Problems of real estate pressures on middle- and lower-income residents, lack of support structures for black and brown students, increasing climate change and sporadic gun violence persist, but “what makes Cambridge unique is our passion for confronting these challenges and the drive to solve them,” Siddiqui said. “The pandemic has shown us that we can act quickly and can bring needed change faster. As we enter the new year and the new term, let us each and every one of us continue to step up and take care of one another, and run toward the challenges that lie ahead.”
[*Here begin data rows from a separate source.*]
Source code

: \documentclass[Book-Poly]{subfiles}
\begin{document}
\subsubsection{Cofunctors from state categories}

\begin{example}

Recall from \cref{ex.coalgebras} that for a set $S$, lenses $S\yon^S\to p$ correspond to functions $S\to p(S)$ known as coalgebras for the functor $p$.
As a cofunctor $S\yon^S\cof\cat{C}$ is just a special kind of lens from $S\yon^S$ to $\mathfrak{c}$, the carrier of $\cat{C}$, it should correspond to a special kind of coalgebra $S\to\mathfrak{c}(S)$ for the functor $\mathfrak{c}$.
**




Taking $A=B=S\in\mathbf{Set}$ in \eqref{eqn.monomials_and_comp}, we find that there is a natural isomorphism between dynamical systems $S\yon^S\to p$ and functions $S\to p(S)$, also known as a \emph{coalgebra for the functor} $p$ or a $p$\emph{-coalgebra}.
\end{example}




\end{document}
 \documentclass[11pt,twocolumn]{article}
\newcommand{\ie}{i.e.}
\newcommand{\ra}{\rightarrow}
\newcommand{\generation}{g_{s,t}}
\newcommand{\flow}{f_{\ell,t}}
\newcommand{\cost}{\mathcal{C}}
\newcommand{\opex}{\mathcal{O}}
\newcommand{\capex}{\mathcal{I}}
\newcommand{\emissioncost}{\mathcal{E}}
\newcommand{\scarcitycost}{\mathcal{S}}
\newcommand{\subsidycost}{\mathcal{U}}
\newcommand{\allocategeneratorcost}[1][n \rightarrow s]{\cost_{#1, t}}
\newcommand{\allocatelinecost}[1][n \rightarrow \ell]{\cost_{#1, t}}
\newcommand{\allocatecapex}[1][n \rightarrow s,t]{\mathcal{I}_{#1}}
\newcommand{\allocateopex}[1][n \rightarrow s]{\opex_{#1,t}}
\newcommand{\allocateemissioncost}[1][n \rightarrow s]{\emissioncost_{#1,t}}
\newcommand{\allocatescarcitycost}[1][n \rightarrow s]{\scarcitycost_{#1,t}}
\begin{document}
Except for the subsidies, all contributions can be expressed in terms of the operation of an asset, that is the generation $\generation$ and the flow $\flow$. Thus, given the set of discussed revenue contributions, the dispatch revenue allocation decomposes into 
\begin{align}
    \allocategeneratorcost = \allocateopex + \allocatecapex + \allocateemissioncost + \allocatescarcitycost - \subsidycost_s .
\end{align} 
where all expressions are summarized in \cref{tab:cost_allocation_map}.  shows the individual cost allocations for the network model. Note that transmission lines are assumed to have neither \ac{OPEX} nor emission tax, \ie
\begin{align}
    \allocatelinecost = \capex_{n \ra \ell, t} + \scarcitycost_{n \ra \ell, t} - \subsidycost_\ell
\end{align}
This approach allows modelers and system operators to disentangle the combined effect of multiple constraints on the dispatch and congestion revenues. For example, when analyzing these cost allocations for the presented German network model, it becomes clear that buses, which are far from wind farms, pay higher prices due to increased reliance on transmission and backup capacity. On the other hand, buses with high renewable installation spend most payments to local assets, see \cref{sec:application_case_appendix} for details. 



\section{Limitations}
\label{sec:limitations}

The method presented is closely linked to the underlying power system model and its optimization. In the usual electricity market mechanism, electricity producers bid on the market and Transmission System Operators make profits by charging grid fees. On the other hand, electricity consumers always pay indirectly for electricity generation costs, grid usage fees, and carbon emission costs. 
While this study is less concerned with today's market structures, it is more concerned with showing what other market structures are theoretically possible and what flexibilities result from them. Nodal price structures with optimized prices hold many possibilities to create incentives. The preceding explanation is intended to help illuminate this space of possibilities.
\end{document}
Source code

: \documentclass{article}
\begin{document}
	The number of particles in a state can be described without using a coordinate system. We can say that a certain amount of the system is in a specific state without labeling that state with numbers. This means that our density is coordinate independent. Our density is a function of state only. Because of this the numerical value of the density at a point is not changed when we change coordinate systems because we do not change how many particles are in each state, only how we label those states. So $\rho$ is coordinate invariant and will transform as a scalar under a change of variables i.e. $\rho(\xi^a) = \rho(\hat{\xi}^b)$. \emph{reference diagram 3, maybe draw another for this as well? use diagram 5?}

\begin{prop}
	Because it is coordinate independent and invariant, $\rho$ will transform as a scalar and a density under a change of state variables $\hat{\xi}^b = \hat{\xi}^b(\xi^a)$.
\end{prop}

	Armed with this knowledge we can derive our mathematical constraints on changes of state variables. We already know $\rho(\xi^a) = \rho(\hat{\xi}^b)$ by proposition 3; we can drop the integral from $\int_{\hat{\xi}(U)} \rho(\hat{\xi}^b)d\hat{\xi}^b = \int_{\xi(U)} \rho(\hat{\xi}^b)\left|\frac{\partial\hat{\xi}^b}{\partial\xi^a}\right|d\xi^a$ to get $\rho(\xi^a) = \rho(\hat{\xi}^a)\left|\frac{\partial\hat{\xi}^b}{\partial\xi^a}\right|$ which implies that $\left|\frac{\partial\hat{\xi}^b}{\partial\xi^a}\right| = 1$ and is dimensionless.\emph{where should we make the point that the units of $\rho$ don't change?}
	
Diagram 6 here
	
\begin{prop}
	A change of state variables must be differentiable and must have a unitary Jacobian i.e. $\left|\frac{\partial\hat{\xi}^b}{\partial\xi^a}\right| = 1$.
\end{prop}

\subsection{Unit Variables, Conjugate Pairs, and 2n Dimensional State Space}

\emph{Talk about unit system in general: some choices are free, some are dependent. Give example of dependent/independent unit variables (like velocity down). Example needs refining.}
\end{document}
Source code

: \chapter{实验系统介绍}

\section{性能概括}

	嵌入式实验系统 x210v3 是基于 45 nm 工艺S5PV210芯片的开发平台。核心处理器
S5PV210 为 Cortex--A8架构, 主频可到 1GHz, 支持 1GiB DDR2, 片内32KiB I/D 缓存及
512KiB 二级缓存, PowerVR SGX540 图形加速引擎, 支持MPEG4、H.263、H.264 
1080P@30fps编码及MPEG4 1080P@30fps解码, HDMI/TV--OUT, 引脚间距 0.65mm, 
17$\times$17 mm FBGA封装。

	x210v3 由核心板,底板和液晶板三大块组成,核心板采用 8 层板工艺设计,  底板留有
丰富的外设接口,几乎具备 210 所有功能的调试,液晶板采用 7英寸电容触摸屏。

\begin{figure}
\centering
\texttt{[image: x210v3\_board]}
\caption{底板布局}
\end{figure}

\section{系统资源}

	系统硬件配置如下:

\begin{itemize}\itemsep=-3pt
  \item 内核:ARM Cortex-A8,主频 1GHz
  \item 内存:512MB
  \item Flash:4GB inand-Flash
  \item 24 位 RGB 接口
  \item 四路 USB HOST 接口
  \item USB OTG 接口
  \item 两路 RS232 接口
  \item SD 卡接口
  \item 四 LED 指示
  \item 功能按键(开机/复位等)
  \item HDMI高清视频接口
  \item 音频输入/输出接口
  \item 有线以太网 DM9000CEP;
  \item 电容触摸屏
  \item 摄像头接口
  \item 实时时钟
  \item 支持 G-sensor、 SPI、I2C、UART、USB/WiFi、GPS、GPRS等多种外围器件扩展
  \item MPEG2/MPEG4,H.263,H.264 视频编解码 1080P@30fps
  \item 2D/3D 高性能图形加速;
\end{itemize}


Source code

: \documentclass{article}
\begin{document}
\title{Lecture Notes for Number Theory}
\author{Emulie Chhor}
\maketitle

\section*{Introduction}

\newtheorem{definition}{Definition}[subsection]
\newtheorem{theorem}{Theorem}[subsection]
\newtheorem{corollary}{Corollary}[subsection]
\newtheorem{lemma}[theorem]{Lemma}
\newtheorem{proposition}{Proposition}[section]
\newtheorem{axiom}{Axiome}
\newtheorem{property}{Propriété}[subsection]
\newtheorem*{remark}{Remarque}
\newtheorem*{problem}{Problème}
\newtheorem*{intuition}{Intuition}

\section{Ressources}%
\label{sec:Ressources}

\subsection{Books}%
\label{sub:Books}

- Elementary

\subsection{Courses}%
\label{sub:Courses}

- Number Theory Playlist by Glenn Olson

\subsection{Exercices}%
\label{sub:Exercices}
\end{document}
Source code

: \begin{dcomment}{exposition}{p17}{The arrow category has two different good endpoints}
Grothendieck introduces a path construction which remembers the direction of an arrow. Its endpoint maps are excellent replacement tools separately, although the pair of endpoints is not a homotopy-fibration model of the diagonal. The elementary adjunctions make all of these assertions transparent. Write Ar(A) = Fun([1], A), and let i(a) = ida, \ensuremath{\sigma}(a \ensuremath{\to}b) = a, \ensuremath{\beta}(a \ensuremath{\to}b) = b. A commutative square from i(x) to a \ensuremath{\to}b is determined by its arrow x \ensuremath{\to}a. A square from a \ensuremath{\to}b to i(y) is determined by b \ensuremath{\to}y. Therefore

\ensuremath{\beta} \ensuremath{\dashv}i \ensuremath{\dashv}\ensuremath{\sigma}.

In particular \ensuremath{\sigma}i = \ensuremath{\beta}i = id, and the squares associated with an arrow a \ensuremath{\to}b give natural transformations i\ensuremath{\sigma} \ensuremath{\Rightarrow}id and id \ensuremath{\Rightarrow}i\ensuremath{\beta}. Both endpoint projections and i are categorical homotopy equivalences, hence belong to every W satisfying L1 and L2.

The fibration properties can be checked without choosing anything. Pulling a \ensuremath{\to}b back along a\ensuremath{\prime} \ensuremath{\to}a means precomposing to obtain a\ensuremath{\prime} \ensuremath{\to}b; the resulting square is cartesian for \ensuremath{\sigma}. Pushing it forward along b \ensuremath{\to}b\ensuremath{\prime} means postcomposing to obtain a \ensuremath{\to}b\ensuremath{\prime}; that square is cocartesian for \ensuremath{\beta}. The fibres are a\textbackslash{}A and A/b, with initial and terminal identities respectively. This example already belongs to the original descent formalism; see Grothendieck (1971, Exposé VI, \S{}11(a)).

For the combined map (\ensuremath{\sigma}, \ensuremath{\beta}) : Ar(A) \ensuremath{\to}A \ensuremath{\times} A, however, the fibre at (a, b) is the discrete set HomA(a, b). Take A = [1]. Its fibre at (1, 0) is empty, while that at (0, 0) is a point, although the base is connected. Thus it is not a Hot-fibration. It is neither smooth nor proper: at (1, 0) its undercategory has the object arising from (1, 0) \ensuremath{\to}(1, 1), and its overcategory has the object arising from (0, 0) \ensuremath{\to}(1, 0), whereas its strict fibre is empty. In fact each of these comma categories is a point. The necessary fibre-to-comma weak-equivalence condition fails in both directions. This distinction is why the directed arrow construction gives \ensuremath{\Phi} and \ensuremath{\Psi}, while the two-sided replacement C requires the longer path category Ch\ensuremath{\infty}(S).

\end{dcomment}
Mallon, speaking of the cold that had the audience increasingly hunched and huddled, said only that she was grateful for the opportunity to serve again, including to help tackle the problems caused by the pandemic. “We are outside, we are wearing masks and we are in the middle of a very difficult and dangerous variant that we are all going to need to pull together once again and get through together,” Mallon said. “We’ve got a lot of work to do, Cambridge. I look forward to doing it with my colleagues.”
Nolan said she was disappointed not to be vice mayor but looked forward to continuing her work as a city councillor – and said she’d like to see these intra-council elections run like Cambridge’s other elections: with ranked-choice voting. “There’s nothing in the charter that says how you elect a mayor and vice mayor,” she said after the inaugural.
Chilly but eventful
The 10 a.m. event lasted a little over an hour even with a slightly late start, begun and ended with stunning musical presentations by Cambridge Rindge and Latin School’s James Isaiah, a member of the Class of 2025. The Central Square Business Improvement District helped pull the event together with hot drinks from 1369 Coffee House and food selections ranging from cupcakes to Tasty Burger, with sparkling apple cider available in plastic champagne-style glasses for toasting.
In attendance were state Reps. Mike Connolly and Marjorie Decker, former mayor Ken Reeves and other current and former city officials. Notable by his absence was City Manager Louis A. DePasquale, reportedly having tested positive for Covid like Pressley. That would not be confirmed by the City Manager’s Office, where an aide said Monday, “He’s not in. He’s sick, period.”
Lee Gianetti, director of communication and community relations, was also out and could not take media inquiries, according to DePasquale’s office.